# DIRECTIONS
Reproduce exactly the lines below, from the first through the one containing "This folder contains", and nothing more.
*** Block opens ***
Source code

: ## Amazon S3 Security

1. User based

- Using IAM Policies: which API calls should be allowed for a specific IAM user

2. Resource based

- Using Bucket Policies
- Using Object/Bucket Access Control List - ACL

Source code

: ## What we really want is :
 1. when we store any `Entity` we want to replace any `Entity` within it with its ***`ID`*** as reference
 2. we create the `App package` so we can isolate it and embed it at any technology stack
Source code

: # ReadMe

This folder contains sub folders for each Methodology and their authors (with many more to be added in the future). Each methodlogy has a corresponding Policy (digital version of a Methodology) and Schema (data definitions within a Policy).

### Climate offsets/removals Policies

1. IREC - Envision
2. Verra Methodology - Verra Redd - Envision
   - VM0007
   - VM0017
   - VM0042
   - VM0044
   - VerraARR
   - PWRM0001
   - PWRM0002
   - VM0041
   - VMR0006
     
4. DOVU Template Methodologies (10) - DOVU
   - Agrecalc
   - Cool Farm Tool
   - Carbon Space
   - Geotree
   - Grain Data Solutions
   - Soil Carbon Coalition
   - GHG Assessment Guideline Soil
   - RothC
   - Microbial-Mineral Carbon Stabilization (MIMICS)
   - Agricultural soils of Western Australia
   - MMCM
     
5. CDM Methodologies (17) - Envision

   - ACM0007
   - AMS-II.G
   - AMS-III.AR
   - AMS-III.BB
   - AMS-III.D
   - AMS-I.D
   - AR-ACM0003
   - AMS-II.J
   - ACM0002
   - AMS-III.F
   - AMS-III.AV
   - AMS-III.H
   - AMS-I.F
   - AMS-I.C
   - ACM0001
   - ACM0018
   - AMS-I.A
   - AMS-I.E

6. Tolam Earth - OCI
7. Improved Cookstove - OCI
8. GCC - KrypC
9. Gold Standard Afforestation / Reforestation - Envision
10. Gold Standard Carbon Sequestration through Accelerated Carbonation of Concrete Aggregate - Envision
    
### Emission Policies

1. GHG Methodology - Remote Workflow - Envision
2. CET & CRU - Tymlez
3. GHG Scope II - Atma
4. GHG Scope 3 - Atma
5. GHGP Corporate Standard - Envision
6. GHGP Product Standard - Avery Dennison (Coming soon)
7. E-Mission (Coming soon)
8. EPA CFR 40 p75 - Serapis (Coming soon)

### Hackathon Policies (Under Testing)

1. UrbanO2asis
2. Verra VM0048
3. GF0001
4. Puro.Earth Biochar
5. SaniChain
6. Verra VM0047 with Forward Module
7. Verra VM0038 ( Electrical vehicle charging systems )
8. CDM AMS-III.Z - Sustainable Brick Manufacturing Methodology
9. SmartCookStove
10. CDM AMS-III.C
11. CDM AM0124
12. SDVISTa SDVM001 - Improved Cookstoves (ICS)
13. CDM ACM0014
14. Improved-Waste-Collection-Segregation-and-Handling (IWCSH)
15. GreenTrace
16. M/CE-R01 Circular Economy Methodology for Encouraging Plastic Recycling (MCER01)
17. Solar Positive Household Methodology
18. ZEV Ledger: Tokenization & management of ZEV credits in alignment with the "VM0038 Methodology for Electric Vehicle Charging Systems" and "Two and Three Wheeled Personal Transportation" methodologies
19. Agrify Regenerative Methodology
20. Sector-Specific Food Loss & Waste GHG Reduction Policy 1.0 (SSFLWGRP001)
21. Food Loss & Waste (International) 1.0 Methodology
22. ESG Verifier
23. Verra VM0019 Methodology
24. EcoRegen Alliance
*** Block closes ***
# TASK OUTPUT
Source code

: ## Amazon S3 Security

1. User based

- Using IAM Policies: which API calls should be allowed for a specific IAM user

2. Resource based

- Using Bucket Policies
- Using Object/Bucket Access Control List - ACL

Source code

: ## What we really want is :
 1. when we store any `Entity` we want to replace any `Entity` within it with its ***`ID`*** as reference
 2. we create the `App package` so we can isolate it and embed it at any technology stack
Source code

: # ReadMe

This folder contains sub folders for each Methodology and their authors (with many more to be added in the future). Each methodlogy has a corresponding Policy (digital version of a Methodology) and Schema (data definitions within a Policy).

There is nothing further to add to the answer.